TRA LE “GIORNATE FAI (FONDO AMBIENTE ITALIANO) ALL’APERTO” ANCHE MONTE COPPOLO

SULLA CUI CIMA SI IPOTIZZA LA CITTA' DI LAGARIA FONDATA SECONDO IL MITO DA EPEO - COSTRUTTORE DEL CAVALLO DI TROIA

I volontari FAI con la collaborazione dei volontari del Servizio Civile-Comune di Valsinni  sabato dalle 10,00 alle 12,00 accompagneranno i visitatori alla scoperta di Monte Coppolo.
“Il sentiero naturalistico-archeologico ci condurrà in un viaggio nel tempo, tra natura, storia e poesia – assicurano i volontari del FAI – Incontreremo tracce lasciate dagli antichi Greci, impresse nelle pietre usate per la costruzione di possenti mura. Visiteremo chiese costruite da monaci bizantini.
Percorreremo i sentieri dei pastori e dei carbonari, che qui portavano le greggi al pascolo e come offerta al Santo.
Tra alberi secolari, ci farà compagnia l’ala del falco e la coda della volpe. I nostri passi saranno misurati dagli istrici e dai cinghiali.
A farci compagnia, Isabella Morra che percorreva queste contrade nelle sue solitarie passeggiate per raggiungere la vetta di Monte Coppolo.
E qui, sulla cima “di un alto monte”, tra i resti di una città ancora da scoprire, lo sguardo potrà spaziare su tutta la valle, lontano, fino al mare.

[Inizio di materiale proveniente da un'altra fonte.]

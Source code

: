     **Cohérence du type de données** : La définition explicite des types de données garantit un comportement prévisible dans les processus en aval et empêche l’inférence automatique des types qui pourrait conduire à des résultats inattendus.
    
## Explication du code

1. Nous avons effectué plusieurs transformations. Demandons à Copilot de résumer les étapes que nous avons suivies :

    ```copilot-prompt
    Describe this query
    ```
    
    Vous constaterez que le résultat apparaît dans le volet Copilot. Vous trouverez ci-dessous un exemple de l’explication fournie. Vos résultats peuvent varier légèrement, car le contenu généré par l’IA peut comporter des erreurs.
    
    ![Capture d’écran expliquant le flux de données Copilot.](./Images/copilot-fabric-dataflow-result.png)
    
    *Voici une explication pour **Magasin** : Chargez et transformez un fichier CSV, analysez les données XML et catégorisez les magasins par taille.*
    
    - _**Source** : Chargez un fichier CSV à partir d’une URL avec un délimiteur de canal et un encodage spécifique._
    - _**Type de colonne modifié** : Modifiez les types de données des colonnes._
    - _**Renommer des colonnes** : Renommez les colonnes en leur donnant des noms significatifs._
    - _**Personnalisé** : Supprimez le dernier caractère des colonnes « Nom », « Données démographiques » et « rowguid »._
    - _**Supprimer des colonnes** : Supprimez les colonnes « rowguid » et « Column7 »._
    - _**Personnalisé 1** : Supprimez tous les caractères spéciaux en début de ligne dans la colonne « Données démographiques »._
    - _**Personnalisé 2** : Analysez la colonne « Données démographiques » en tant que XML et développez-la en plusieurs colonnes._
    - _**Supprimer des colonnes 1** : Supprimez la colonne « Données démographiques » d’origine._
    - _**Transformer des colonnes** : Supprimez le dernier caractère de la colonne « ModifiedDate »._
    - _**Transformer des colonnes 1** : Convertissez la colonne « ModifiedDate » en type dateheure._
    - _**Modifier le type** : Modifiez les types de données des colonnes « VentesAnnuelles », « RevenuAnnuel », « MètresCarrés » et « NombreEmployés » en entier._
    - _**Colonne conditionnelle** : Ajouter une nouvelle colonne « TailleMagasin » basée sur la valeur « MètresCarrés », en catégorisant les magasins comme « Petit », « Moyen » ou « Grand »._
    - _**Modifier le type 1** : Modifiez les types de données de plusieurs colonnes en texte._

Dopo il percorso, i partecipanti potranno visitare il castello di Isabella Morra e il borgo medievale di Valsinni”.
 
“Un passo importante per contribuire alla valorizzazione di un sito eccezionale dal punto di vista naturalistico, archeologico e anche mitologico – assicura Rudy Marranchelli impegnato nella valorizzazione del racconto di EPEO – proprio sulla cima del monte il Quilici e altri studiosi ipotizzano l’ubicazione della Città di Lagaria. 

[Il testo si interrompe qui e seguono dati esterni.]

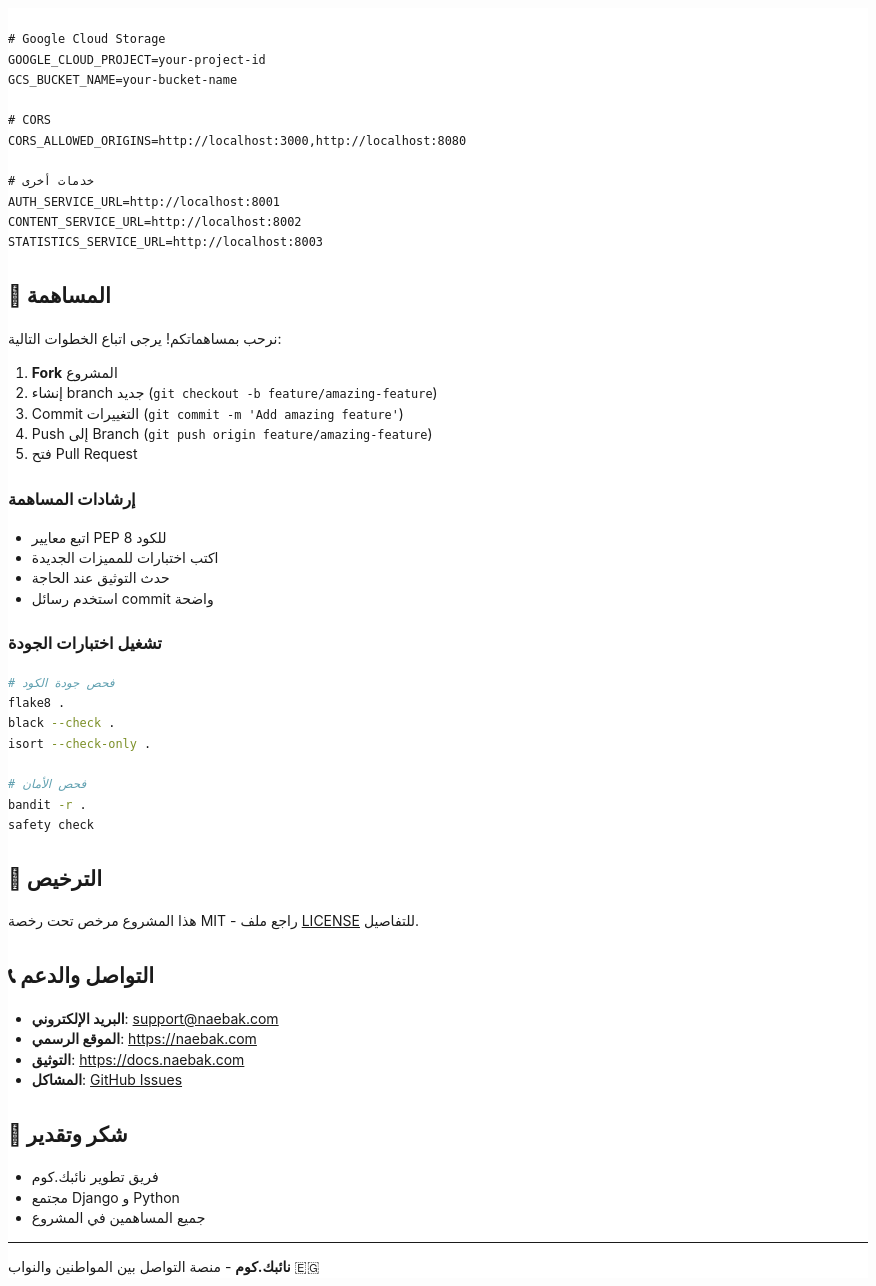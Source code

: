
 ```env

# Google Cloud Storage
GOOGLE_CLOUD_PROJECT=your-project-id
GCS_BUCKET_NAME=your-bucket-name

# CORS
CORS_ALLOWED_ORIGINS=http://localhost:3000,http://localhost:8080

# خدمات أخرى
AUTH_SERVICE_URL=http://localhost:8001
CONTENT_SERVICE_URL=http://localhost:8002
STATISTICS_SERVICE_URL=http://localhost:8003
```

## 🤝 المساهمة

نرحب بمساهماتكم! يرجى اتباع الخطوات التالية:

1. **Fork** المشروع
2. إنشاء branch جديد (`git checkout -b feature/amazing-feature`)
3. Commit التغييرات (`git commit -m 'Add amazing feature'`)
4. Push إلى Branch (`git push origin feature/amazing-feature`)
5. فتح Pull Request

### إرشادات المساهمة

- اتبع معايير PEP 8 للكود
- اكتب اختبارات للمميزات الجديدة
- حدث التوثيق عند الحاجة
- استخدم رسائل commit واضحة

### تشغيل اختبارات الجودة

```bash
# فحص جودة الكود
flake8 .
black --check .
isort --check-only .

# فحص الأمان
bandit -r .
safety check
```

## 📄 الترخيص

هذا المشروع مرخص تحت رخصة MIT - راجع ملف [LICENSE](LICENSE) للتفاصيل.

## 📞 التواصل والدعم

- **البريد الإلكتروني**: support@naebak.com
- **الموقع الرسمي**: https://naebak.com
- **التوثيق**: https://docs.naebak.com
- **المشاكل**: [GitHub Issues](https://github.com/alcounsol17/naebak-complaints-service/issues)

## 🙏 شكر وتقدير

- فريق تطوير نائبك.كوم
- مجتمع Django و Python
- جميع المساهمين في المشروع

---

**نائبك.كوم** - منصة التواصل بين المواطنين والنواب 🇪🇬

Lagaria, secondo una leggenda, è stata fondata da una colonia di Focesi sotto il comando del Epeo, il famoso costruttore del cavallo di Troia.
Citata anche da Licofrone e Strabone, il quale parla di una fortezza. Importante ricordare – conclude Marranchelli – che nei nei pressi di Lagaria Plinio il Vecchio, circa duemila anni fa, ricordava i famosi e curativi vini lagarini”.
 
Un’escursione da non perdere, numero limitato, obbligatoria la prenotazione sul sito FAI.